Bei Schnee und Eis müssen Pendler sowie Fernreisende in Zügen und Flugzeugen mit Verspätungen und Ausfällen rechnen. Doch auch dann haben Sie Rechte.

Beeinträchtigung des Flugverkehrs

Fluggesellschaften müssen bei Flugausfällen und Verspätungen zwar entstandene Schäden ersetzen und finanziellen Ausgleich leisten. Da diese Ansprüche ein Verschulden der Luftfahrtunternehmen voraussetzen, kommen sie bei ungewöhnlichen Schneemengen jedoch nicht in Betracht. Auch wenn die Fluggesellschaften für die Verzögerung oder den Ausfall der Flüge nicht verantwortlich sind, gilt dennoch: Verschiebt sich der Start je nach Flugstrecke um mindestens zwei, mehr als drei oder mehr als vier Stunden, müssen die Airlines die Passagiere kostenlos betreuen. Auf Wunsch stehen ihnen Mahlzeiten und Erfrischungen sowie zwei Telefongespräche, Telex, Fax oder E-Mails zu. Verzögert sich der Flug um mindestens fünf Stunden, können die Kunden darauf verzichten und auf die komplette Rückzahlung des Ticketpreises pochen. Startet der Jet erst am nächsten Tag, haben die Fluglinien Hotelübernachtung und Fahrt dorthin anzubieten.

Bahnreisen im Fernverkehr

Fernreisende erhalten eine Erstattung erst ab einer Verspätung von mehr als 60 Minuten. Sie können 25 Prozent des Reisepreises der einfachen Fahrt geltend machen, ab 120 Minuten Verspätung 50 Prozent. Verpasst man aufgrund einer Verspätung seinen Anschlusszug und erreicht sein Ziel mindestens 60 Minuten später als geplant, besteht hier Anspruch auf Erstattung. Möglicherweise wird sich die Bahn auf die Witterungsverhältnisse berufen. Ob und inwieweit sich die Bahn wegen Berufung auf außerhalb des Eisenbahnverkehrs liegender Umstände entlasten kann, muss im Einzelfall unter Berücksichtigung der tatsächlich zum Zeitpunkt der Verspätung vorherrschenden Umstände und des Zeitfaktors geprüft werden. Allein die Berufung auf »plötzlich« extremen Schneefall und Kälte dürfte nicht ausreichen.

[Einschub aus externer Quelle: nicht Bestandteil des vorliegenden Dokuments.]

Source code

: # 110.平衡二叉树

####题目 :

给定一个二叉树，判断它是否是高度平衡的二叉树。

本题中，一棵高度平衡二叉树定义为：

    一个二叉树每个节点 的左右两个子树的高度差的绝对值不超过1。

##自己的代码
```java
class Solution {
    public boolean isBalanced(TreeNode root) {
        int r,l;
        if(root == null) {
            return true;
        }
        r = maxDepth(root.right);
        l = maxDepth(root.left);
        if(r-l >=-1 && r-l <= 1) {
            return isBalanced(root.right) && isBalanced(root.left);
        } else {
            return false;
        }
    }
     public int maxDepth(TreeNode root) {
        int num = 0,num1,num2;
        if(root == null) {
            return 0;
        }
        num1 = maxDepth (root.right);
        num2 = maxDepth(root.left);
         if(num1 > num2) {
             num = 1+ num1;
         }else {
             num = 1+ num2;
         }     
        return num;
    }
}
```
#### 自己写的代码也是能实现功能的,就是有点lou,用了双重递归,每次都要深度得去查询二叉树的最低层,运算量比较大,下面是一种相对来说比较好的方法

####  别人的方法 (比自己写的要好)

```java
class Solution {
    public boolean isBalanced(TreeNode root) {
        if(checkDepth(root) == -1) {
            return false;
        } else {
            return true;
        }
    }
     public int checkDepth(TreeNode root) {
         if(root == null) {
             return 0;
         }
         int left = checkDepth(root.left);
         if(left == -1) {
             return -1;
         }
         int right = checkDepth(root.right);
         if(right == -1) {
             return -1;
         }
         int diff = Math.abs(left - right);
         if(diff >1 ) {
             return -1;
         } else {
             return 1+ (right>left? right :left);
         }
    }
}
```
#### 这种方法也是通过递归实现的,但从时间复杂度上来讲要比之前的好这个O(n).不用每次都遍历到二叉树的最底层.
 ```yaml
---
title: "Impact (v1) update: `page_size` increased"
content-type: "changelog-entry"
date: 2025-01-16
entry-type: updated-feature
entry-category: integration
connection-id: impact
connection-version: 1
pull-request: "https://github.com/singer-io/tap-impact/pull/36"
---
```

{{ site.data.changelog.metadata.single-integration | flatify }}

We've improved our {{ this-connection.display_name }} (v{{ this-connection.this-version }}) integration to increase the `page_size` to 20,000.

Auch bezüglich Streitigkeiten im Bahnverkehr hinsichtlich verspäteter, annullierter Fahrten oder verlorenem oder beschädigtem Gepäck ist die Schlichtungsstelle des öffentlichen Personenverkehrs (söp) in der Fasanenenstraße 81 in 10623 Berlin zuständig. Fahrgäste können in diesen Fällen bei der Schlichtungsstelle ein außergerichtliches Schlichtungsverfahren anstrengen. Voraussetzung dafür ist, dass sich der Fahrgast mit seinen Ansprüchen bereits erfolglos an das Verkehrsunternehmen gewandt hat. Das Schlichtungsverfahren ist kostenlos. Zu tragen sind die Kosten, etwa für Porto und Kopien oder eventuelle Anwaltskosten.